- _Work order_:
Report, as a single number, how many lines of the records contain the word "partners".

- _Entries provided_:
•••

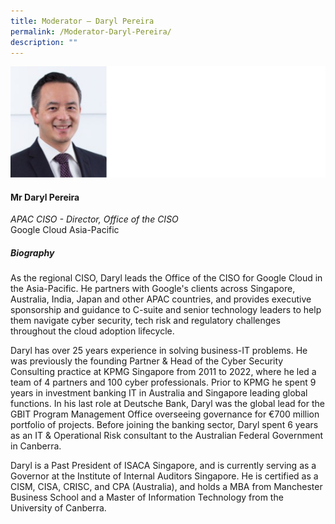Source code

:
 ```yaml
---
title: Moderator – Daryl Pereira
permalink: /Moderator-Daryl-Pereira/
description: ""
---
```


![](/images/Speakers/Daryl%20Pereira.jpg)

#### **Mr Daryl Pereira**

*APAC CISO - Director, Office of the CISO*  
Google Cloud Asia-Pacific

##### **Biography**
As the regional CISO, Daryl leads the Office of the CISO for Google Cloud in the Asia-Pacific. He partners with Google's clients across Singapore, Australia, India, Japan and other APAC countries, and provides executive sponsorship and guidance to C-suite and senior technology leaders to help them navigate cyber security, tech risk and regulatory challenges throughout the cloud adoption lifecycle. 

Daryl has over 25 years experience in solving business-IT problems. He was previously the founding Partner & Head of the Cyber Security Consulting practice at KPMG Singapore from 2011 to 2022, where he led a team of 4 partners and 100 cyber professionals. Prior to KPMG he spent 9 years in investment banking IT in Australia and Singapore leading global functions. In his last role at Deutsche Bank, Daryl was the global lead for the GBIT Program Management Office overseeing governance for €700 million portfolio of projects. Before joining the banking sector, Daryl spent 6 years as an IT & Operational Risk consultant to the Australian Federal Government in Canberra. 

Daryl is a Past President of ISACA Singapore, and is currently serving as a Governor at the Institute of Internal Auditors Singapore. He is certified as a CISM, CISA, CRISC, and CPA (Australia), and holds a MBA from Manchester Business School and a Master of Information Technology from the University of Canberra.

•••

- _Response to this exercise_:
2